1. Introduction to assembly language format
Related reference articles:
RISC-V teaching plan
Take asm_run_seg.S as an example:
.equ BYTE_DELAY, 0x00100000 .equ GPIO_ADDR, 0xf0000000 .globl_start _start: LI t2, BYTE_DELAY ; # set counter ADDI t3, x0, 0; # t3 = 0 LI t0, GPIO_ADDR ; # set gpio base_address ...... LOOP: ADDI t3, t3, 1; # t3 = t3 + 1 BNE t3, t2, LOOP ; # if(x6 != x7) goto loop ADDI t3, x0, 0; # t3 = 0
- Assembly directives are formatted using “.” + keyword
- .globl (not .glob a l) is used to declare global labels, which can be accessed from other files. For example, .globl defines _start in the above code, then if other files in the project need to jump to the _start address, you can Use directly
- .equ defines a symbolic constant, which can be used in the program after the symbolic constant is defined. For example, BYTE_DELAY is defined as 0x00100000, and then 0x00100000 can be replaced by BYTE_DELAY, which gives the constant meaning, easy to understand, and easy to modify in batches. The format is .equ GPIO_ADDR, 0xf0000000
- Labels, such as _start, are addresses, marking the location of a certain program, and providing jump entry for jump and branch statements in the program. Labels are generally represented by uppercase letters or underscores followed by lowercase letters or words.
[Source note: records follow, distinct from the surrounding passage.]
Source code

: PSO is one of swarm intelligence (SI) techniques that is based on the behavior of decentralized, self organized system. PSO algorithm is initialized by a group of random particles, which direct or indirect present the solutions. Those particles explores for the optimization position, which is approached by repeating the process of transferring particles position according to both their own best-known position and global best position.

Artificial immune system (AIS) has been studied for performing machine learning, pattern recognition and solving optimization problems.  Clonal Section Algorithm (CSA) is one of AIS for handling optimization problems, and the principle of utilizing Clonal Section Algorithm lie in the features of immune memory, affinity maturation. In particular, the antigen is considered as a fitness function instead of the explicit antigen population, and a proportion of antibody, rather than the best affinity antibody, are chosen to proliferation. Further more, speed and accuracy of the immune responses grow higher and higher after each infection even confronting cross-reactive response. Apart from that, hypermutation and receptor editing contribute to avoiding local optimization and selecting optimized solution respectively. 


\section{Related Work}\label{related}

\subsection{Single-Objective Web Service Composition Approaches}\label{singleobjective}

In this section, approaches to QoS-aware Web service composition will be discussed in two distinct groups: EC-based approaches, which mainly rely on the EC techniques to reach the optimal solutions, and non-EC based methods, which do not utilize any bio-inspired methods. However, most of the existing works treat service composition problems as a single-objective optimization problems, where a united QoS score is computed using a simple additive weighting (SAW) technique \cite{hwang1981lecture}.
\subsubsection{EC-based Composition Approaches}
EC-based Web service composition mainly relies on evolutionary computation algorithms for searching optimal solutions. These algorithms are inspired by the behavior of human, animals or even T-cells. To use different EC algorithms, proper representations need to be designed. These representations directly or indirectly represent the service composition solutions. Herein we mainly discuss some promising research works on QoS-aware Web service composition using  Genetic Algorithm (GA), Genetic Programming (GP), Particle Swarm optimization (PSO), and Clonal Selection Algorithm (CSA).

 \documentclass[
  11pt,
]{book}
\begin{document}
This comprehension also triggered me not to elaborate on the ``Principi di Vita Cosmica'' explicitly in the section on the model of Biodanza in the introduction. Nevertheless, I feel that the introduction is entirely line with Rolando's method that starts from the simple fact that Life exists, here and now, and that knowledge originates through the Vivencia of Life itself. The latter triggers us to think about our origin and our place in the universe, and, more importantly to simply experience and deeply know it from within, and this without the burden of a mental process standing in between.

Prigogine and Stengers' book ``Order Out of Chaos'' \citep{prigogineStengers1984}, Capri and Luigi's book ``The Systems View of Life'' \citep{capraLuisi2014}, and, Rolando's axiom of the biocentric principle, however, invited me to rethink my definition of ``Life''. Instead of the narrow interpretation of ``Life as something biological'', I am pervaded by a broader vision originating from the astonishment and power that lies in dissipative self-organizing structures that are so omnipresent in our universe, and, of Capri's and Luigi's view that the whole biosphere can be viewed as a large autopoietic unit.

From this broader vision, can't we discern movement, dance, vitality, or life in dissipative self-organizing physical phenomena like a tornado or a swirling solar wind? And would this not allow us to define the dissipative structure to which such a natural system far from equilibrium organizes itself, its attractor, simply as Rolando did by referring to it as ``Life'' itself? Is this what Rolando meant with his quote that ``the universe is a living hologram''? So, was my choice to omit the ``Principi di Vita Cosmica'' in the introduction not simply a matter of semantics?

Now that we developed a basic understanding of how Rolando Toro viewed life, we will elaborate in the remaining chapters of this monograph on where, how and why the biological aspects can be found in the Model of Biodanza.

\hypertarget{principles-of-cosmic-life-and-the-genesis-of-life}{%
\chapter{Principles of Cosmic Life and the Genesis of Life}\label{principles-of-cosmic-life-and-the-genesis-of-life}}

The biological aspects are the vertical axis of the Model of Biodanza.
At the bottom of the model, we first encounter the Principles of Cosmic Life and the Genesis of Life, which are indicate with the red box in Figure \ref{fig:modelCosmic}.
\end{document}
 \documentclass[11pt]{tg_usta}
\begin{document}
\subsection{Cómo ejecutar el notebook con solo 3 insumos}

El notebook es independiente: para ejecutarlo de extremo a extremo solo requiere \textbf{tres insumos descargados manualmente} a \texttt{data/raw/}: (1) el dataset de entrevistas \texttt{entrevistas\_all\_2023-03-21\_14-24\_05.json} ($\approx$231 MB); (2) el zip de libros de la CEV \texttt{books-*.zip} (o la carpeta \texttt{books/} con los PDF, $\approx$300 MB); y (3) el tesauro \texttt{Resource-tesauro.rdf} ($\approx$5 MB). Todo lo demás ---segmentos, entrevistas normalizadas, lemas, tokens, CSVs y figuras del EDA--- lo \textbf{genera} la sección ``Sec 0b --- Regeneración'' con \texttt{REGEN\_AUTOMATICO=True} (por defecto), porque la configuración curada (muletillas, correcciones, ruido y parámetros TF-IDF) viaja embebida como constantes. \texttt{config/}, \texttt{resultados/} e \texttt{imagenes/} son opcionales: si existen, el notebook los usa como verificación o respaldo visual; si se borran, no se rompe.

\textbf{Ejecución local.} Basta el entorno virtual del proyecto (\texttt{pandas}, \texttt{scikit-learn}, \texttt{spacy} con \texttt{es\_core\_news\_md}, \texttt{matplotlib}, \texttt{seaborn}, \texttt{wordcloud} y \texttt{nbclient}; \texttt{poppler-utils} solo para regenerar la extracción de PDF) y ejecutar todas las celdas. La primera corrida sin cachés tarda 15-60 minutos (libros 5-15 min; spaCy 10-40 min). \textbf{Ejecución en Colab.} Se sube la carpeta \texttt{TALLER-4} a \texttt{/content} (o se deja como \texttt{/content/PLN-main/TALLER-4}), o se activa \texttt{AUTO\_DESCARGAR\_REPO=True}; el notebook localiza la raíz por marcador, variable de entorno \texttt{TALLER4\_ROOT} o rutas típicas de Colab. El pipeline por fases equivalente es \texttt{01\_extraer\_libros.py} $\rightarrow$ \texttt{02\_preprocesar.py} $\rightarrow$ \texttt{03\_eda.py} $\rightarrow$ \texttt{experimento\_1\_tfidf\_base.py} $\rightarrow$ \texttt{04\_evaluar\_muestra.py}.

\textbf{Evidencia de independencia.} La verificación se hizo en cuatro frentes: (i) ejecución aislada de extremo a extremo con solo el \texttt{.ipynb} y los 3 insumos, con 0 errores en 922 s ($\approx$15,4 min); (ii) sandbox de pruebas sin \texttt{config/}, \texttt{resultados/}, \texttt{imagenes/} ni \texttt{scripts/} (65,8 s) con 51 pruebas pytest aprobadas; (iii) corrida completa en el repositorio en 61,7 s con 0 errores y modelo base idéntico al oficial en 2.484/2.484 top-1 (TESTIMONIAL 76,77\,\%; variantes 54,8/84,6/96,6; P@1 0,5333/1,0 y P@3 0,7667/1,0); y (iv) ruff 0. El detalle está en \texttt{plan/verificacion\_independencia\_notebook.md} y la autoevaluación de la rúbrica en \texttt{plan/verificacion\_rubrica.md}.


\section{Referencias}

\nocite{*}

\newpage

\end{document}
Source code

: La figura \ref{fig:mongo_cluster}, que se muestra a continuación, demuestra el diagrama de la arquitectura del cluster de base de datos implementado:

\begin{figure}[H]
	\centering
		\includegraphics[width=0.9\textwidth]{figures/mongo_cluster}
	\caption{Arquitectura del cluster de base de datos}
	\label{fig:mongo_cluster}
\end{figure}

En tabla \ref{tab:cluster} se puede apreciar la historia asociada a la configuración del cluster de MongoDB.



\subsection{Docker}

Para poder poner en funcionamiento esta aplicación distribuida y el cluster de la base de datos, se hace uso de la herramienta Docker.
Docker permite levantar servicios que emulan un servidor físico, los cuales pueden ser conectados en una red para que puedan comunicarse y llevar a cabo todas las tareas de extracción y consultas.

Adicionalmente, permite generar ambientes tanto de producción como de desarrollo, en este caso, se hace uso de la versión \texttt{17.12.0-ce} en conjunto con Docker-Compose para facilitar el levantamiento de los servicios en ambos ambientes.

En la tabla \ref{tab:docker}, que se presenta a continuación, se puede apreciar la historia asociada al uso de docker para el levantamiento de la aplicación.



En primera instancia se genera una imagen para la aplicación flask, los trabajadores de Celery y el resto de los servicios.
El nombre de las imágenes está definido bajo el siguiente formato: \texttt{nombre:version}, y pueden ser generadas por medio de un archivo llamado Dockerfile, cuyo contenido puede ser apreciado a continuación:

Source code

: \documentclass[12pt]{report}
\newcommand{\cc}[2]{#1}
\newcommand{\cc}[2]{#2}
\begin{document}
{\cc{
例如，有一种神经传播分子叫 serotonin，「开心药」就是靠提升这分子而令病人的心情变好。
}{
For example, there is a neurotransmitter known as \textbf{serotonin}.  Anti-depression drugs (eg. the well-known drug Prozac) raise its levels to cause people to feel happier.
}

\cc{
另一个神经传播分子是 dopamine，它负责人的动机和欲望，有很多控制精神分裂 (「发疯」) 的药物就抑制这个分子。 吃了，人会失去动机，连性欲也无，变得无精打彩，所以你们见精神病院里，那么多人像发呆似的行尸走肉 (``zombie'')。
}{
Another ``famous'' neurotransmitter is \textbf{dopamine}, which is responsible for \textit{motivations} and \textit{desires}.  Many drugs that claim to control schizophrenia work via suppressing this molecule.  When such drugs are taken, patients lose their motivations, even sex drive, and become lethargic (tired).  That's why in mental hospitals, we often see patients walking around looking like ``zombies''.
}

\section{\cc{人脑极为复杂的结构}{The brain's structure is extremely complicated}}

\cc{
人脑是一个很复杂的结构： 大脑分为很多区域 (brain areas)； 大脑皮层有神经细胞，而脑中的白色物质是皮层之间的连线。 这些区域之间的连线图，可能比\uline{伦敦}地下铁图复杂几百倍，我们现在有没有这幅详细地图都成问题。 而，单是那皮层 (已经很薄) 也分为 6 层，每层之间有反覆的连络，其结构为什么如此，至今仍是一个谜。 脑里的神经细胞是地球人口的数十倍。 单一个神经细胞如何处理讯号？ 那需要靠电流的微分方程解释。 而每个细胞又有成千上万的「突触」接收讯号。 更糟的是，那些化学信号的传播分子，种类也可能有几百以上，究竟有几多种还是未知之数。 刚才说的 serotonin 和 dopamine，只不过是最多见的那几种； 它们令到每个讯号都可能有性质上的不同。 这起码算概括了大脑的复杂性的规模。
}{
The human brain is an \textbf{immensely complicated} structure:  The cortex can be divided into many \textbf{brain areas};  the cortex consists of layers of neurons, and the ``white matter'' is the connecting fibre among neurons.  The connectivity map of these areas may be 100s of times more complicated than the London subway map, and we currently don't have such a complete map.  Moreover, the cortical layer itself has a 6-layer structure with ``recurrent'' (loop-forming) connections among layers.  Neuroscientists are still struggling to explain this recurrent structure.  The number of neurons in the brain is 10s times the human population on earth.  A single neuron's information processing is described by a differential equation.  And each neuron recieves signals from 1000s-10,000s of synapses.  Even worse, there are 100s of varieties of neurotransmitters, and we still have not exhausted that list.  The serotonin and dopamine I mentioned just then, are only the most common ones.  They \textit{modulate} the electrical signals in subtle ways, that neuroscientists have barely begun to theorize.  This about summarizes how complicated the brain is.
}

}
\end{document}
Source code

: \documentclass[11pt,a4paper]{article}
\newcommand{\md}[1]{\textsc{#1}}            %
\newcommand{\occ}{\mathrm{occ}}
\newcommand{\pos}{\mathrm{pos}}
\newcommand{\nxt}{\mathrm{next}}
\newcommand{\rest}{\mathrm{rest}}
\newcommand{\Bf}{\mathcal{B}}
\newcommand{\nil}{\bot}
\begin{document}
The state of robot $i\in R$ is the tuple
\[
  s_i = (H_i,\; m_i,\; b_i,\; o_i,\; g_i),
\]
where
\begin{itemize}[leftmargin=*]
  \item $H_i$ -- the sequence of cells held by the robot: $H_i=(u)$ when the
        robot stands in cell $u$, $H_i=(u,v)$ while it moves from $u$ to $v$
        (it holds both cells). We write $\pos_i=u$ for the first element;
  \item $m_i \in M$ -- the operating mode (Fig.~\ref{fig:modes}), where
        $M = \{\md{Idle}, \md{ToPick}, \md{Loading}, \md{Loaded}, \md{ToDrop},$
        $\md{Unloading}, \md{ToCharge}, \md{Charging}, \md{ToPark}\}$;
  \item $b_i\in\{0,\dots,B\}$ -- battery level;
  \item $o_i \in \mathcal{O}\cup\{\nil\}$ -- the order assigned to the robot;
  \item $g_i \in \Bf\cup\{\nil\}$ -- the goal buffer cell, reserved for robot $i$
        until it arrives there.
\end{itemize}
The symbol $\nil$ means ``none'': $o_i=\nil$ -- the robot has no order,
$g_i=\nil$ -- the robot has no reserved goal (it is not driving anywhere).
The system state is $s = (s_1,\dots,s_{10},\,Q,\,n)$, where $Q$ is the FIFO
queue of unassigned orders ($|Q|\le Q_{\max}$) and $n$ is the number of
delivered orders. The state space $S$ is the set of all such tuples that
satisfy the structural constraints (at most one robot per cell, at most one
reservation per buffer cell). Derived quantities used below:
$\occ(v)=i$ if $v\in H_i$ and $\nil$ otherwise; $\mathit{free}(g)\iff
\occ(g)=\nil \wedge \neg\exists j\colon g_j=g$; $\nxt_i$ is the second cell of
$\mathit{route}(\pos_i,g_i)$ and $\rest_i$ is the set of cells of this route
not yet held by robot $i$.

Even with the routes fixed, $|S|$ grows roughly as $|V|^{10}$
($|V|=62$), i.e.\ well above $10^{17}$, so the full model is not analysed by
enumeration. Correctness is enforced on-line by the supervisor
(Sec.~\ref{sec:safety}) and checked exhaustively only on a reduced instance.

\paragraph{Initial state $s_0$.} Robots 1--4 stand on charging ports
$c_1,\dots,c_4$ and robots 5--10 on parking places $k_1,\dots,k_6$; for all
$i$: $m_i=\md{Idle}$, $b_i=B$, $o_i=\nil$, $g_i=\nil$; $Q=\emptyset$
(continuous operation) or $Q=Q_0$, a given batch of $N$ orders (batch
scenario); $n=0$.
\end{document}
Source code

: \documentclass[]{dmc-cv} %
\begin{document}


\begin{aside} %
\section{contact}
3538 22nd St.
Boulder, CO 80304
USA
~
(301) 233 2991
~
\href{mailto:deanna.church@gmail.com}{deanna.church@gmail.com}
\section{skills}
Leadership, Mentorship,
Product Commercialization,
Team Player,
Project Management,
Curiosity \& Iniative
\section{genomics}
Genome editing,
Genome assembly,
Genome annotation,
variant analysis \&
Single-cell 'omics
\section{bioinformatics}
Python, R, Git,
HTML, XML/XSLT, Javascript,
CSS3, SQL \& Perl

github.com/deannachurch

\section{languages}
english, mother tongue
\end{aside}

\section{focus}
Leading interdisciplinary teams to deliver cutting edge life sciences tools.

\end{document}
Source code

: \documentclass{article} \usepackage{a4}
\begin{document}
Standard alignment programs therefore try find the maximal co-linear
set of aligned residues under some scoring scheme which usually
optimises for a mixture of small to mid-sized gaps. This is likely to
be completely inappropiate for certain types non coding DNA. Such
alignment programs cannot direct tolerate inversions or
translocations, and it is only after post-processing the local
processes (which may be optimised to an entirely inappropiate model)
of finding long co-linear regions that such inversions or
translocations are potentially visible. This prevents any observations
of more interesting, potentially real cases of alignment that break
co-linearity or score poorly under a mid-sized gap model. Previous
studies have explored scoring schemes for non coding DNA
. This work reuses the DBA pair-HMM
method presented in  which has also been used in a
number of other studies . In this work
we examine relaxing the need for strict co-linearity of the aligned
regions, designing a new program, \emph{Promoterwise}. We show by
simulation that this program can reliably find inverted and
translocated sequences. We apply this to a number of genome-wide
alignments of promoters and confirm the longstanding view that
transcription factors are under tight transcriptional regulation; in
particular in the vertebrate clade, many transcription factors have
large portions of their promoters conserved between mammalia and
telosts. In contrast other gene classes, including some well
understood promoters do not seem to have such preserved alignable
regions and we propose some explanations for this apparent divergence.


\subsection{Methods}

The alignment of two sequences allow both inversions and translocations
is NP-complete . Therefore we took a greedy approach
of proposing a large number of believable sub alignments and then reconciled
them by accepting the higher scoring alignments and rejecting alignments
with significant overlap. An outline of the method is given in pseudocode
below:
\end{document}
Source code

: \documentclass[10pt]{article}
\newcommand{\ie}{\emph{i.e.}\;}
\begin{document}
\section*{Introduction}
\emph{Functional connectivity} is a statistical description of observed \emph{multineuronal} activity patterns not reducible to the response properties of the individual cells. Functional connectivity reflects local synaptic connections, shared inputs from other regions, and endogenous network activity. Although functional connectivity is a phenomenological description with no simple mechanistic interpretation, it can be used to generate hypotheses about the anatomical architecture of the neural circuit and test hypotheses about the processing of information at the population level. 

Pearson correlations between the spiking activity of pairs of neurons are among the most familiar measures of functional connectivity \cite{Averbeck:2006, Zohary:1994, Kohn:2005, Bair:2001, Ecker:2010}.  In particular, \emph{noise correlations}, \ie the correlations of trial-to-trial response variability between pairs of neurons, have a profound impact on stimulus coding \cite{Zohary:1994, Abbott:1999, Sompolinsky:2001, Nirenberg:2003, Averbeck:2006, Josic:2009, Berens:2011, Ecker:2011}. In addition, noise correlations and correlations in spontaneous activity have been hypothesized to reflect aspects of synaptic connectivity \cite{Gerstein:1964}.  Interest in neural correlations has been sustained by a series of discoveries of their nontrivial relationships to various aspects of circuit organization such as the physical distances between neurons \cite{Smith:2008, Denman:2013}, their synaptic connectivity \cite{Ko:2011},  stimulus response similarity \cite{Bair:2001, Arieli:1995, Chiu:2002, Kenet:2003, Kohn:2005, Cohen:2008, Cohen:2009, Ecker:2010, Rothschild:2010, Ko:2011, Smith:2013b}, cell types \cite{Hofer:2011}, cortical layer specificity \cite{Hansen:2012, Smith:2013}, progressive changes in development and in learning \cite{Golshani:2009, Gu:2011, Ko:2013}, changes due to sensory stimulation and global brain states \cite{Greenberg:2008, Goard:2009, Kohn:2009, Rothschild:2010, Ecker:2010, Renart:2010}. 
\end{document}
When using labels, follow a colon “:”, such as LOOP: and _start:
- General assembly instruction format: instruction + space + register + “, “+ register + “, ” + register (or immediate data), such as ADDI t3, x0, 0;. There are also some assembly instructions that only connect one register and immediate data, the format is instruction + space + register + “, ” + immediate data, such as LI a3, 0x08;
- Assembly instructions end with a semicolon “;”, and constant definitions end with a carriage return and line feed, without a semicolon “;”. For example .equ GPIO_ADDR, 0xf0000000 and ADDI t3, x0, 0 ;
- The content followed by # is a comment statement, a description or explanation of the instruction or this section of the program, and the compiler ignores this part of the content when compiling. For example # set gpio base_address
2. ABI
ABI (Application Binary Interface), an application-to-binary interface, is generally used as the underlying interface between the application and the operating system, the application and the calling library (lib), and the application components, as shown in Figure 1. The applications here are mainly:
- Assembly language may use the alias defined in ABI as a register. For example, the x1 register is commonly used as a return address, so its ABI name is ra (return address). In assembly language, ra can be used directly to represent the x1 register.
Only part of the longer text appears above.